_EXERCISE BRIEF_: In the entries below, find each line with the word "Soundsensing" and pull it out.

_SUPPLIED RECORDS_:
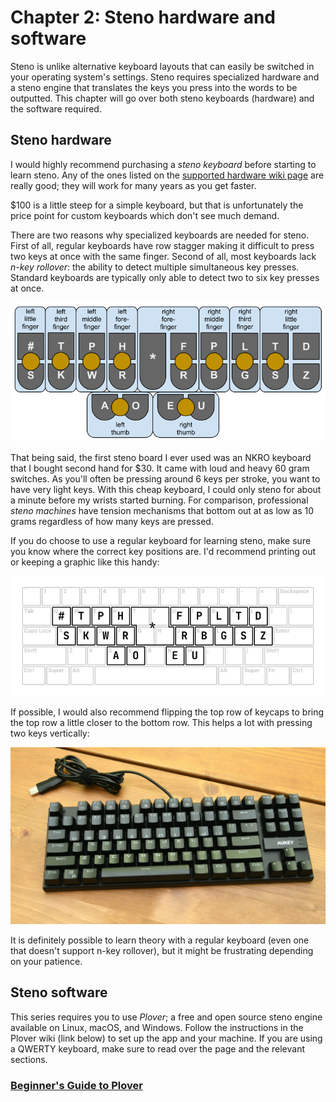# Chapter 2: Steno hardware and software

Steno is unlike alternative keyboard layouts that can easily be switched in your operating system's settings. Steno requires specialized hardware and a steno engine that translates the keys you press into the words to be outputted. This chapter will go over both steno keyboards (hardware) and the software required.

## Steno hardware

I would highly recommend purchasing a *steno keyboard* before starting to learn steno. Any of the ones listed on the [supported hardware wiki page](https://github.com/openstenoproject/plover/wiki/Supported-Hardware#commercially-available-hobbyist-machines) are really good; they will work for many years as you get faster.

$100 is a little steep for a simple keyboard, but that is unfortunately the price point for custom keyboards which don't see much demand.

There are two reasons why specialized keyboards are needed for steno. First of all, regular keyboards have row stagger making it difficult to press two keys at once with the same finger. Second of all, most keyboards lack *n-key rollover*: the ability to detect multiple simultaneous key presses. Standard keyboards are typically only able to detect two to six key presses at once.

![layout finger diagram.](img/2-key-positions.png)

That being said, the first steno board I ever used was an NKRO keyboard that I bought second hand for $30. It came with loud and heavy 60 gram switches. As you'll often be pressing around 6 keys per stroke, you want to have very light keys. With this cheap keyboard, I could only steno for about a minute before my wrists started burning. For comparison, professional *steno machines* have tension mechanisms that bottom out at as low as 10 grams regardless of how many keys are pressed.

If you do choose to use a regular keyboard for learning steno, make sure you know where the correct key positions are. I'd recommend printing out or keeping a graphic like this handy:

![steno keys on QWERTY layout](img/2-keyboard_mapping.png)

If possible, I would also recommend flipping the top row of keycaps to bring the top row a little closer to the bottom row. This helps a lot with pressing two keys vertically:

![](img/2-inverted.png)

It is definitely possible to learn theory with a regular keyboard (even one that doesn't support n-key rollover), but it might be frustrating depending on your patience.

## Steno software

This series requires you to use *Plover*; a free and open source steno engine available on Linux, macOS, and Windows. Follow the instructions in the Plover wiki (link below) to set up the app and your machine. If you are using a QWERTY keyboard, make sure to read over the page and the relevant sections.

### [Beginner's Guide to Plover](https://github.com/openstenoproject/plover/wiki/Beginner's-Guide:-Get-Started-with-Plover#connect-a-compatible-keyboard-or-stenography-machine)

==

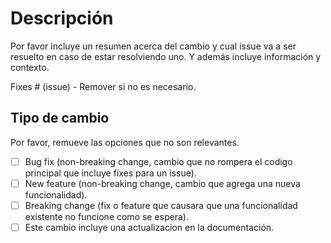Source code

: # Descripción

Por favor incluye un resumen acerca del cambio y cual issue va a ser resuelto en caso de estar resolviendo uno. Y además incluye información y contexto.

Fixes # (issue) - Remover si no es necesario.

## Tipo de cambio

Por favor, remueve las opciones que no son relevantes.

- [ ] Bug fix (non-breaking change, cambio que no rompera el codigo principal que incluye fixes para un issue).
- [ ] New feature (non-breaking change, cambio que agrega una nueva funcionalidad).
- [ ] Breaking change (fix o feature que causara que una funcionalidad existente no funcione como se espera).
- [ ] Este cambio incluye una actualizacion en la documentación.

--

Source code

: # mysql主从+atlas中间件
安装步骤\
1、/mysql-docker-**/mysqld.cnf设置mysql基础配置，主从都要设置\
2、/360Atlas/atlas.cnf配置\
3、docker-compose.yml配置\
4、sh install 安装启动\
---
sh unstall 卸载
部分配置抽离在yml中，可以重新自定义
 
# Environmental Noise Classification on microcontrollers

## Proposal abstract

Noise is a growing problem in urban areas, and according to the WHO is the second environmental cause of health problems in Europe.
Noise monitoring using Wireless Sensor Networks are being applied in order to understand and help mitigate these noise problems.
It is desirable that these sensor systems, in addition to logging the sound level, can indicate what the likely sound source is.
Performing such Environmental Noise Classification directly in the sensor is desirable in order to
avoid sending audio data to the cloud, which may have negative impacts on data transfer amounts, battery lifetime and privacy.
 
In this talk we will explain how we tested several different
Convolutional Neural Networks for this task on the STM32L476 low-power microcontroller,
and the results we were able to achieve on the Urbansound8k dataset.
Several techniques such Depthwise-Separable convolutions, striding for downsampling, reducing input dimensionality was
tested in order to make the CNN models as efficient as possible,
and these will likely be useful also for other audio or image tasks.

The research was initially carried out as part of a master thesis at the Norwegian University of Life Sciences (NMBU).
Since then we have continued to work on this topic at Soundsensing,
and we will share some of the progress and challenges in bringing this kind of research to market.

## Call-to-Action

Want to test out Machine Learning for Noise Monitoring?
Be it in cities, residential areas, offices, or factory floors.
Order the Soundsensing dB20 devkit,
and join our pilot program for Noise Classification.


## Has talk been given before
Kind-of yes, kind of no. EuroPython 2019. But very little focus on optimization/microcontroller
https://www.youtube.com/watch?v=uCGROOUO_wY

_ANSWER_:
Since then we have continued to work on this topic at Soundsensing,
Order the Soundsensing dB20 devkit,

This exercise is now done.